While many countries in SE and South Asia have experienced phenomenal expansion of their manufacturing base during the last fifty years, China is a special case. The successful development in so many industrial sectors has attracted ever more investment and so further accelerated the growth, putting China in the role of "the World's Workshop".

Capable toolshops can certainly be found throughout the developing world, yet they do not enjoy the supporting infrastructure which is to be found in China: namely networks of toolsteel suppliers representing both imported and local mills, the multiple sources of quality mold components, the machine tool industries and a vast plastics molding industry to provide a growing demand.
Another factor contributing to the rapid growth in capacity and sophistication of the Chinese tooling industry is China's burgeoning automotive sector, driven by an increasingly confident and prosperous middle class.
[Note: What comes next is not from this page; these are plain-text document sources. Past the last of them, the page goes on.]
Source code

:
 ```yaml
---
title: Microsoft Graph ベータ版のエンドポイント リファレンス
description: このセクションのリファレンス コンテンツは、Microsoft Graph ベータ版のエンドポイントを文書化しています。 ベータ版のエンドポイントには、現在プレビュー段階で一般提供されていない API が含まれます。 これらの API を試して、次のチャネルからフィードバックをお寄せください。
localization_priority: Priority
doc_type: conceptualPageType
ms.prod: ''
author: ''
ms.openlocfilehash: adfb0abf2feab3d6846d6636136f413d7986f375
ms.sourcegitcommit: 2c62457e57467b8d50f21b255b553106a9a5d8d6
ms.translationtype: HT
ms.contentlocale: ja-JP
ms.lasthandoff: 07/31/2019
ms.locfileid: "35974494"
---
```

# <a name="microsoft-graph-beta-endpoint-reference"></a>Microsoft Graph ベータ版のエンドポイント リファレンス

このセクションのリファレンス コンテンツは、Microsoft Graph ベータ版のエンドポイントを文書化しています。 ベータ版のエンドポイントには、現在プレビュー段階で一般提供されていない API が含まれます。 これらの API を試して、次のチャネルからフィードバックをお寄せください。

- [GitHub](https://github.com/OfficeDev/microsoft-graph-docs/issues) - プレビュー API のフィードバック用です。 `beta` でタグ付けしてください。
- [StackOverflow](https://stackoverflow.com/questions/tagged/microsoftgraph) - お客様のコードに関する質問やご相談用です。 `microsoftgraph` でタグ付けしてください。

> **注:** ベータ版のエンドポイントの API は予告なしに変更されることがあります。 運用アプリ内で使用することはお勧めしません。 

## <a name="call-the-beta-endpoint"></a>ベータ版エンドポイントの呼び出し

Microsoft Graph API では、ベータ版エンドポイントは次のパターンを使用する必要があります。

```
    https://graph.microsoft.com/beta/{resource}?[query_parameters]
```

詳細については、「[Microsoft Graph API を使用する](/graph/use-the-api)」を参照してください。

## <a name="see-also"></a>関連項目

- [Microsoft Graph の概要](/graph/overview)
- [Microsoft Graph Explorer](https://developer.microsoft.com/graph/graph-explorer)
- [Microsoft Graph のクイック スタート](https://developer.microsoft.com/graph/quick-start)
As today's tooling industry in China is still relatively young, one finds a great range in levels of equipment investment, expertise, attention to quality issues and pricing. At the more advanced end of this range, the standard of equipment, management experience and technical expertise qualify the Chinese toolshops as World Class.

Investments in high-speed milling and high precision EDM are but two examples of their determination to be at the "cutting edge" of manufacturing technology, and these also illustrate the availability of financial resources necessary to achieve this goal.

This is the golden age for purchasing from China, because the Chinese currency is grossly undervalued. According to the official exchange rate, 1 Yuan is equivalent to $0.16, but if you go where the Chinese shop, you find that 1 Yuan has the purchasing power of $0.50 to $1.00, depending on the product or service.

Weighing the pros and cons of switching tool sourcing from local US suppliers to off-shore, China offers one clear and powerful advantage: lower cost.  The actual cost savings varies depending on the mold characteristics.  For cases where we have been able to get reliable estimates of what the mold would have cost had the US customer ordered from his usual local toolshop, the mold buyer's saving due to purchasing a Chinese mold via AQA-Tooling usually falls in the 40% to 45% range. And this includes all importing and shipping costs.

When first considering going off-shore for a custom tool, the buyer will be pleasantly surprised to learn of numerous new component suppliers offering excellent quality and at far better value than the familiar sources he had been using previously. So while much of the savings comes from lower direct labor cost and lower labor cost contribution to the indirect burden, cost savings also result from better value of many purchased components and supplies.